Basic Cat Health
Cats require an annual core vaccination called an F3 vaccination. This is protective against three important feline diseases. Kittens require an initial vaccination at 8 weeks, another at 12 weeks and a final booster at 16 weeks of age. However, this vaccination schedule may depend on the age and vaccination history of the cat. An F3 booster every 12 months is recommended.
Another feline vaccination that may be recommended for your cat is the FIV vaccination which is a non-core vaccination protective against feline AIDS. Outdoor cats are at a much higher risk for this disease due to the transmission of the virus primarily through cat fights. Therefore, the choice of using this vaccination is more dependent on the lifestyle of the cat.
Cats are prone to fleas. Fleas can cause a lot of long term problems so it is important to treat them early. The most effective control products are ‘spot-on’ treatments such as: 'Revolution', 'Advantage' or 'Frontline', although there are other valid options on the market which your vet will have available.
Remember to worm your adult cat every three months using either paste or tablets. Kittens may require more frequent worming. Speak to your veterinarian about some of the 'spot on' products that cover worms and fleas in one.
Like dogs, cats are also susceptible to heartworm. Please obtain advice on prevention from your veterinarian regarding heartworm prevention products.
Your cat will need a visit to visit your local veterinarian every 12 months for a thorough health check. If you have a senior cat, your vet may recommend 6 monthly check-ups.
Although come cats are rarely seen drinking water, they do need constant access to fresh water. Most cats are lactose intolerant and therefore cow's milk is not recommended due to the high risk of diarrhea.
Your cat's general health depends on them receiving a nutritionally balanced diet. Feeding twice a day with good quality dry and canned commercial cat food will achieve this. Overweight cats are not healthy cats, and, a sensible diet and exercise will help address this potential problem.

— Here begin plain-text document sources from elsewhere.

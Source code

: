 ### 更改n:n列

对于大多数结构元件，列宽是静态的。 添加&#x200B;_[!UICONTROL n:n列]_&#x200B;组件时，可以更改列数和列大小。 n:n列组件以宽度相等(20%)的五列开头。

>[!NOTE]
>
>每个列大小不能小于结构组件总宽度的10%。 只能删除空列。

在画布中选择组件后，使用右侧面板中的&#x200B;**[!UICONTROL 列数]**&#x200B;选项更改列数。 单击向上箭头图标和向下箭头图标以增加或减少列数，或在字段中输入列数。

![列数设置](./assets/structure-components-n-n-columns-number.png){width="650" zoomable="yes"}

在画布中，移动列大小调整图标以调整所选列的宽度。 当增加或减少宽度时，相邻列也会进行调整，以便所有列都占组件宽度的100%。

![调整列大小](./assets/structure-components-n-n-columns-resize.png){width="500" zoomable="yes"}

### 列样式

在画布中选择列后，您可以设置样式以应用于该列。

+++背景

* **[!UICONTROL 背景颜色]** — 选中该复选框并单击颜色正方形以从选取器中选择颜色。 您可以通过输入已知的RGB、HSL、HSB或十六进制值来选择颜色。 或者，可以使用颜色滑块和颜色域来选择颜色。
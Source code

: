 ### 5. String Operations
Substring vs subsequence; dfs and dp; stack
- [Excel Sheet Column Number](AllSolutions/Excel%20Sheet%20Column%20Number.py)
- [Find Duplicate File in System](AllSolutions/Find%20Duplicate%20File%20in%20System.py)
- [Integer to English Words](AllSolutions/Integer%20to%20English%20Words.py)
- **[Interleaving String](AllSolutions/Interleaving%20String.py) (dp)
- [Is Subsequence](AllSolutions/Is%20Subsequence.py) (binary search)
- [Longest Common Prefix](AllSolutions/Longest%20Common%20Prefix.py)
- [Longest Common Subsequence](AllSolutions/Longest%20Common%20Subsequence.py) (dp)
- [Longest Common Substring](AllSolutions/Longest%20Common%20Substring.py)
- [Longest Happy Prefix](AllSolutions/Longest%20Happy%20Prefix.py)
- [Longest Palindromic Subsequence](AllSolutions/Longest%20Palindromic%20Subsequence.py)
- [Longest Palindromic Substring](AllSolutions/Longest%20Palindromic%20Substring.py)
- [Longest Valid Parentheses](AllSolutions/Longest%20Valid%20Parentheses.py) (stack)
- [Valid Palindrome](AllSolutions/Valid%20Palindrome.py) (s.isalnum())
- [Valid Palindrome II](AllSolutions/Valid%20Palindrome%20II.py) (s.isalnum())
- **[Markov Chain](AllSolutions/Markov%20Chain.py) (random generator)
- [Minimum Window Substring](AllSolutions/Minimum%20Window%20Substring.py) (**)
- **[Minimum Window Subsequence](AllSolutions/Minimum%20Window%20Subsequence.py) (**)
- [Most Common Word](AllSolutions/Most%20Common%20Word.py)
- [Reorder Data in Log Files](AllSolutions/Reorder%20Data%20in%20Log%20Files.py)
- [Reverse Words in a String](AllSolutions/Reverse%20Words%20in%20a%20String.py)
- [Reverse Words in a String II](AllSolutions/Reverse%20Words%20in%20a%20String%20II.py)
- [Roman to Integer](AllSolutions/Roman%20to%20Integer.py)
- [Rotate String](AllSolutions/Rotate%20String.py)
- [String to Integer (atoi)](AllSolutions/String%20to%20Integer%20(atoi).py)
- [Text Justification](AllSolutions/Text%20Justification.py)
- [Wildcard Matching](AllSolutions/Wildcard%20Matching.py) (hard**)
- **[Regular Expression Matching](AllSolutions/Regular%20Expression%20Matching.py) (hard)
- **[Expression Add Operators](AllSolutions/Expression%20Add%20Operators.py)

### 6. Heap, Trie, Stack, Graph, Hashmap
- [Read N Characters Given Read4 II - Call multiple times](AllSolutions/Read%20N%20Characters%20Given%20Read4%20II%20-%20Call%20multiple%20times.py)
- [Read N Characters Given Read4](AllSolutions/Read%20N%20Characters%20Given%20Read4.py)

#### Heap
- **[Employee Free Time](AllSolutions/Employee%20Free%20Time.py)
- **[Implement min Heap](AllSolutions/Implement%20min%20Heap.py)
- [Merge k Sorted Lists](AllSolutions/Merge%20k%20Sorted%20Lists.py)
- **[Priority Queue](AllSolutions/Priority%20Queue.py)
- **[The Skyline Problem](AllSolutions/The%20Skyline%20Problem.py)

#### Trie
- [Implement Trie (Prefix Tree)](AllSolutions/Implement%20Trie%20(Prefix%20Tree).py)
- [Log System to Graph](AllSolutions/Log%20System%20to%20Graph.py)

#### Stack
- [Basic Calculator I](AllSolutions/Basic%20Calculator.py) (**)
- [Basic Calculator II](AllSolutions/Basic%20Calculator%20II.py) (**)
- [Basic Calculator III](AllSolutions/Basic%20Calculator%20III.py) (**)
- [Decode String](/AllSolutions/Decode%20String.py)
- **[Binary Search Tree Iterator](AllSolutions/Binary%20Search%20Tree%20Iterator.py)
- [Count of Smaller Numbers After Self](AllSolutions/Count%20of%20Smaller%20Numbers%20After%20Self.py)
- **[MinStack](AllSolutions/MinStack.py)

Basic meat hygiene considerations are important to keep in mind. Only offer large pieces of fresh meat that are fit for human consumption. It is best practice to first freeze the meat, and then defrost it just prior to feeding. This is so that infectious organisms that may be within the meat (such as Toxoplasma) are killed. Offer the meat in an area of the house that is easy to disinfect and separate from children and other animals. Do not feed raw meat to kittens or cats with gastrointestinal upsets (for example: diarrhoea or vomiting). Additional care must be taken with any cats that are immunocompromised. See your veterinarian for further advice if you are unsure.
Clean, healthy teeth are an important part of feline health. Home dental hygiene is an integral part of dental care. There are some commercial dry foods that are certified to reduce dental plaque that owners may choose. Another choice may be providing high quality raw meat to chew on. Chewing large chunks of meat can help with dental health, as well as being a great source of enjoyment for cats. However, important guidelines regarding raw meat must be followed (see footnote).
Frequent (daily) grooming of long haired cats is essential. Failure to do so will result in discomfort, pain and possible health problems for your cat. If you do not have the time and commitment for this do not get a long-haired breed.
Your cat's health may be seriously jeopardised by allowing it to wander at night. There is a high probability of death or serious injury if it is hit by a car or gets involved in a fight with other animals. These are quite common occurrences.
Indoor cats must have access to large, clean litter trays containing clean cat litter at all times. A good general rule of thumb for the required number of litter trays in a household is a litter tray per cat + 1. Therefore, a minimum of two litter trays, in two different areas of the house, for one cat is required. Cats are relatively easy to house train because they are inherently clean animals. Trays must be cleaned daily as cat faeces can be hazardous to human health, especially if you are pregnant or have particular health issues.
From time-to-time you will need to transport your cat in a cat carrier, therefore it is important to get your cat acclimatised to its cat carrier early on. This is especially important in decreasing the stress involved in vet visits, for both you and your cat! Investing in a quality cat carrier that is secure but may be disassembled if necessary, is ideal for keeping your pet safely inside the carrier when needed, but also useful for allowing more shy animals to be examined with minimal stress. Leaving the cat carrier out around the house, with treats, toys and a bed available within, will also help your cat to associate the carrier with positive experiences. For particularly cat-carrier nervous animals, the use of Feliway® pheromone spray on the carrier before placing them in there may help to ease their worries.